Operation of lighting control system 10 will now be described in detail. Primary controller 20 is programmed to provide overall control of lighting control system 10. In this respect, primary controller 20 communicates with drive controllers 32, as well as other system components, such as a user interface, and a video camera.
In the illustrated embodiment, primary controller 20 supplies a 30 KHz drive clock signal, via synch line 24, to each drive controller 32. The drive clock signal is used to maintain synchronization among drive controllers 32 and provide each drive controller 32 with a fixed time base used to drive respective LED modules 50, 80. In this regard, the drive clock signal directly drives two internal timers within each drive controller 32. The first internal timer of each drive controller 32 is associated with a first drive output 34 (drive output A) and the second internal timer of each drive controller 32 is associated with a second drive output 34 (drive output B). The internal timers allow the two drive outputs 34 (i.e., drive output A and drive output B) to provide drive output signals that are out of phase with each other, thereby preventing large fluctuations in current consumption when the lighting device is activated. In accordance with a preferred embodiment of the present invention the phase is different for each drive output 34 of all drive controllers 32. Thus, drive output A of drive controller 1, drive output B of drive controller 1, drive output A of drive controller 2 and drive output B of drive controller 2 all provide drive output signals that are out of phase with each other.
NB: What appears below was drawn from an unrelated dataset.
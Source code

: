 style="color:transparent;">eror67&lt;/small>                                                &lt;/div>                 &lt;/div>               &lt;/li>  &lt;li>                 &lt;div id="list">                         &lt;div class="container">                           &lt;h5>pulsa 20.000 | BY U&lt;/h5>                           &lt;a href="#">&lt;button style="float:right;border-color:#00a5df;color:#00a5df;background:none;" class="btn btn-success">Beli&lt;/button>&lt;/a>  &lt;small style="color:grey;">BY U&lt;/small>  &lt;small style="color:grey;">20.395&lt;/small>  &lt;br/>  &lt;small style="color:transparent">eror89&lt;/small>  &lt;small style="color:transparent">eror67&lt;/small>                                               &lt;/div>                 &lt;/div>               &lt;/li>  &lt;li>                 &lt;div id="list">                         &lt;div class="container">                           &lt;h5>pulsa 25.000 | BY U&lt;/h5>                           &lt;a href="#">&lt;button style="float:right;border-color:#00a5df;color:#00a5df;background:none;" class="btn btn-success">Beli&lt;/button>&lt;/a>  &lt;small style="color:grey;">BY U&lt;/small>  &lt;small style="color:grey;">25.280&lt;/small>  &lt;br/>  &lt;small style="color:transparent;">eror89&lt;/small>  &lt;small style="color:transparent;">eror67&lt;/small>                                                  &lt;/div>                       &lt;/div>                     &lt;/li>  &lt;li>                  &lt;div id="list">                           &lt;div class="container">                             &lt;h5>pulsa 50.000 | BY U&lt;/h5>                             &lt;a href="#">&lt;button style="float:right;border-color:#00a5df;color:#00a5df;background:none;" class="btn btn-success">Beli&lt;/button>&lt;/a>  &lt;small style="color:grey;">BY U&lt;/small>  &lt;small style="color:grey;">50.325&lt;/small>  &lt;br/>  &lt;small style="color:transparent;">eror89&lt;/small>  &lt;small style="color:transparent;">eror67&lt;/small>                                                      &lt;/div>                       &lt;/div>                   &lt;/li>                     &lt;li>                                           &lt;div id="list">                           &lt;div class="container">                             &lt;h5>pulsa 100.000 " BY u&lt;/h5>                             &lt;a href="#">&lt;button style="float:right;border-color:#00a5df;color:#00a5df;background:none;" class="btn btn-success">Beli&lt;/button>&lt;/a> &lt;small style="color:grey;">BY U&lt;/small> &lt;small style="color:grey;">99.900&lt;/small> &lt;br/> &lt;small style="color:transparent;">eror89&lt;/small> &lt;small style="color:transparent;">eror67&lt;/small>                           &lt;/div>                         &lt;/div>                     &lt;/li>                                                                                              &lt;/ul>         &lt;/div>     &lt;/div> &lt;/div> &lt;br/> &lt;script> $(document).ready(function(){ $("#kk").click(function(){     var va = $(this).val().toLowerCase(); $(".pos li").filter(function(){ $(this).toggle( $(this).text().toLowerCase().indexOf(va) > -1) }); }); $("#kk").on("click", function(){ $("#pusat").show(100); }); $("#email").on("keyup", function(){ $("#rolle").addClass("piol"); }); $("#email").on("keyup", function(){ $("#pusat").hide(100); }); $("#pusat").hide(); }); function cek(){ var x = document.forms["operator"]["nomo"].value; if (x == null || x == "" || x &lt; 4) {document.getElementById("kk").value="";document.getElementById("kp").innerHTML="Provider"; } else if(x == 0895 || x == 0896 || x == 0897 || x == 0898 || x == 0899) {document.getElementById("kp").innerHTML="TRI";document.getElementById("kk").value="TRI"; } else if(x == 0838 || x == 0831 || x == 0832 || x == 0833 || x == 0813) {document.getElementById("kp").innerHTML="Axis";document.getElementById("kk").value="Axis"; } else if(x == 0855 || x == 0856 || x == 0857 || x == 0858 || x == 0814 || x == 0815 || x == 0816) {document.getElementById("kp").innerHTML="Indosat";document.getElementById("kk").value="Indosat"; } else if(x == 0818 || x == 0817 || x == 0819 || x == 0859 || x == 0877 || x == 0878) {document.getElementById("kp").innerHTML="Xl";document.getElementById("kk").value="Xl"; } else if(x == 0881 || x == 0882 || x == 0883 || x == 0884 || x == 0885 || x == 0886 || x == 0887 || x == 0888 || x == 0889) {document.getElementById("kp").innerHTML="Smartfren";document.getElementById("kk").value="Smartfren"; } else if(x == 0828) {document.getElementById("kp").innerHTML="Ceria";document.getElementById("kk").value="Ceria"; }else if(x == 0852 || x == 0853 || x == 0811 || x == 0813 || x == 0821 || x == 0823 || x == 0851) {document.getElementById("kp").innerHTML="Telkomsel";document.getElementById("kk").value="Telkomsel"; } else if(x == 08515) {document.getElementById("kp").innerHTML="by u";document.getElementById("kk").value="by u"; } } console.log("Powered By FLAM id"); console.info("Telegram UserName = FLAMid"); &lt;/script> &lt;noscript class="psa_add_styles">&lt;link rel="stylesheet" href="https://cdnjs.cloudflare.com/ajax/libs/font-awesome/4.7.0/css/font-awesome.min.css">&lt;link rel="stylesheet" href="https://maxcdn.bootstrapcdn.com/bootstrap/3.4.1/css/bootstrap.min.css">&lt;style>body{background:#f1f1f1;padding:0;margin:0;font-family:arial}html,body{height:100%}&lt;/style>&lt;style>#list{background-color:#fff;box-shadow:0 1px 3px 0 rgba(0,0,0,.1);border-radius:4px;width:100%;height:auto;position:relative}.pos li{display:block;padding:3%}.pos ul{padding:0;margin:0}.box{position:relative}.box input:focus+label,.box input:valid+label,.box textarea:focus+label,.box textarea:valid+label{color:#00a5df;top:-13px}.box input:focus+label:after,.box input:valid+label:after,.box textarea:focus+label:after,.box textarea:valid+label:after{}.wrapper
The drive output signals associated with drive outputs 34 preferably have a fixed frequency of 300 Hz, which is a multiple of 50 Hz (the scan rate of PAL video cameras) and 60 Hz (the scan rate of NTSC video cameras). When using an optional video camera with the lighting device associated with the present invention, the camera will detect a noticeable flicker in the light if the output frequency of LEDs 52, 82 is not a multiple of the camera scan rate.
Primary controller 20 sends multiple commands to each drive controller 32 in order to “activate” LED modules 50, 80 (i.e., turn on LEDs 52, 82). The commands include a command indicative of a “target duty cycle,” a command indicative of the “phase offset” for each drive output 34, and a command indicative of activation of LED modules 50, 80, referred to as a “start” command. The target duty cycle is indicated by units of the primary controller's drive clock periods (i.e., the number of drive clock periods to turn ON). The drive clock periods are fixed-duration clock pulses counted by the internal timers of each drive controller 32 to determine how long to turn ON respective drive outputs 34 during each period of the drive output signal. As indicated above, the drive output signals preferably have a fixed frequency of 300 Hz, and thus have a period of 3.33 msec. A phase offset is generated in units of the primary controller's drive clock periods. The start command indicates to drive controllers 32 that the associated LED modules 50, 80 are about to be activated (i.e., turn on LED lights). Drive controllers 32 use the start command to initialize their respective internal timers and prepare for commencement of the drive clock signal generated by primary controller 20. Primary controller 20 may also send a “stop” command to drive controllers 32 in order to inform drive controllers 32 to turn off associated drive outputs 34 and stop their respective internal timers.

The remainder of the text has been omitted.